Available records.

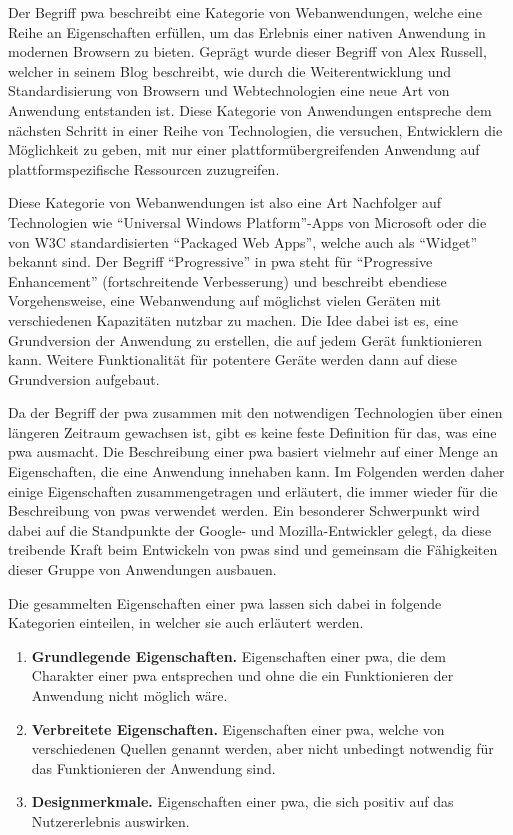 \documentclass[12pt, parskip=half]{scrartcl}       %
\newcommand\litem[1]{\item{\bfseries#1.\space}}
\begin{document}
Der Begriff \acl{pwa} beschreibt eine Kategorie von Webanwendungen, welche eine Reihe an Eigenschaften erfüllen, um das Erlebnis einer nativen Anwendung in modernen Browsern zu bieten.
Geprägt wurde dieser Begriff von Alex Russell, welcher in seinem Blog\cite{russell_pwaescapingtabs} beschreibt, wie durch die Weiterentwicklung und Standardisierung von Browsern und Webtechnologien eine neue Art von Anwendung entstanden ist.
Diese Kategorie von Anwendungen entspreche dem nächsten Schritt in einer Reihe von Technologien, die versuchen, Entwicklern die Möglichkeit zu geben, mit nur einer plattformübergreifenden Anwendung auf plattformspezifische Ressourcen zuzugreifen.

Diese Kategorie von Webanwendungen ist also eine Art Nachfolger auf Technologien wie \enquote{Universal Windows Platform}-Apps\cite{msdocs_uwp} von Microsoft oder die von W3C standardisierten \enquote{Packaged Web Apps}\cite{w3c_packagedwebapps}, welche auch als \enquote{Widget} bekannt sind.
Der Begriff \enquote{Progressive} in \acl{pwa} steht für \enquote{Progressive Enhancement} (fortschreitende Verbesserung) und beschreibt ebendiese Vorgehensweise, eine Webanwendung auf möglichst vielen Geräten mit verschiedenen Kapazitäten nutzbar zu machen.
Die Idee dabei ist es, eine Grundversion der Anwendung zu erstellen, die auf jedem Gerät funktionieren kann.
Weitere Funktionalität für potentere Geräte werden dann auf diese Grundversion aufgebaut.

Da der Begriff der \ac{pwa} zusammen mit den notwendigen Technologien über einen längeren Zeitraum gewachsen ist, gibt es keine feste Definition für das, was eine \ac{pwa} ausmacht.
Die Beschreibung einer \ac{pwa} basiert vielmehr auf einer Menge an Eigenschaften, die eine Anwendung innehaben kann.
Im Folgenden werden daher einige Eigenschaften zusammengetragen und erläutert, die immer wieder für die Beschreibung von \acp{pwa} verwendet werden.
Ein besonderer Schwerpunkt wird dabei auf die Standpunkte der Google- und Mozilla-Entwickler gelegt, da diese treibende Kraft beim Entwickeln von \acp{pwa} sind und gemeinsam die Fähigkeiten dieser Gruppe von Anwendungen ausbauen.

\newpage %

Die gesammelten Eigenschaften einer \ac{pwa} lassen sich dabei in folgende Kategorien einteilen, in welcher sie auch erläutert werden.

\begin{enumerate}
  \litem{Grundlegende Eigenschaften} Eigenschaften einer \ac{pwa}, die dem Charakter einer \ac{pwa} entsprechen und ohne die ein Funktionieren der Anwendung nicht möglich wäre.

  \litem{Verbreitete Eigenschaften} Eigenschaften einer \ac{pwa}, welche von verschiedenen Quellen genannt werden, aber nicht unbedingt notwendig für das Funktionieren der Anwendung sind.

  \litem{Designmerkmale} Eigenschaften einer \ac{pwa}, die sich positiv auf das Nutzererlebnis auswirken.
\end{enumerate}
\end{document}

What is needed. Please output every line of the listing as it stands, and omit its images.

Task result.
 \documentclass[12pt, parskip=half]{scrartcl}       %
\newcommand\litem[1]{\item{\bfseries#1.\space}}
\begin{document}
Der Begriff \acl{pwa} beschreibt eine Kategorie von Webanwendungen, welche eine Reihe an Eigenschaften erfüllen, um das Erlebnis einer nativen Anwendung in modernen Browsern zu bieten.
Geprägt wurde dieser Begriff von Alex Russell, welcher in seinem Blog\cite{russell_pwaescapingtabs} beschreibt, wie durch die Weiterentwicklung und Standardisierung von Browsern und Webtechnologien eine neue Art von Anwendung entstanden ist.
Diese Kategorie von Anwendungen entspreche dem nächsten Schritt in einer Reihe von Technologien, die versuchen, Entwicklern die Möglichkeit zu geben, mit nur einer plattformübergreifenden Anwendung auf plattformspezifische Ressourcen zuzugreifen.

Diese Kategorie von Webanwendungen ist also eine Art Nachfolger auf Technologien wie \enquote{Universal Windows Platform}-Apps\cite{msdocs_uwp} von Microsoft oder die von W3C standardisierten \enquote{Packaged Web Apps}\cite{w3c_packagedwebapps}, welche auch als \enquote{Widget} bekannt sind.
Der Begriff \enquote{Progressive} in \acl{pwa} steht für \enquote{Progressive Enhancement} (fortschreitende Verbesserung) und beschreibt ebendiese Vorgehensweise, eine Webanwendung auf möglichst vielen Geräten mit verschiedenen Kapazitäten nutzbar zu machen.
Die Idee dabei ist es, eine Grundversion der Anwendung zu erstellen, die auf jedem Gerät funktionieren kann.
Weitere Funktionalität für potentere Geräte werden dann auf diese Grundversion aufgebaut.

Da der Begriff der \ac{pwa} zusammen mit den notwendigen Technologien über einen längeren Zeitraum gewachsen ist, gibt es keine feste Definition für das, was eine \ac{pwa} ausmacht.
Die Beschreibung einer \ac{pwa} basiert vielmehr auf einer Menge an Eigenschaften, die eine Anwendung innehaben kann.
Im Folgenden werden daher einige Eigenschaften zusammengetragen und erläutert, die immer wieder für die Beschreibung von \acp{pwa} verwendet werden.
Ein besonderer Schwerpunkt wird dabei auf die Standpunkte der Google- und Mozilla-Entwickler gelegt, da diese treibende Kraft beim Entwickeln von \acp{pwa} sind und gemeinsam die Fähigkeiten dieser Gruppe von Anwendungen ausbauen.

\newpage %

Die gesammelten Eigenschaften einer \ac{pwa} lassen sich dabei in folgende Kategorien einteilen, in welcher sie auch erläutert werden.

\begin{enumerate}
  \litem{Grundlegende Eigenschaften} Eigenschaften einer \ac{pwa}, die dem Charakter einer \ac{pwa} entsprechen und ohne die ein Funktionieren der Anwendung nicht möglich wäre.

  \litem{Verbreitete Eigenschaften} Eigenschaften einer \ac{pwa}, welche von verschiedenen Quellen genannt werden, aber nicht unbedingt notwendig für das Funktionieren der Anwendung sind.

  \litem{Designmerkmale} Eigenschaften einer \ac{pwa}, die sich positiv auf das Nutzererlebnis auswirken.
\end{enumerate}
\end{document}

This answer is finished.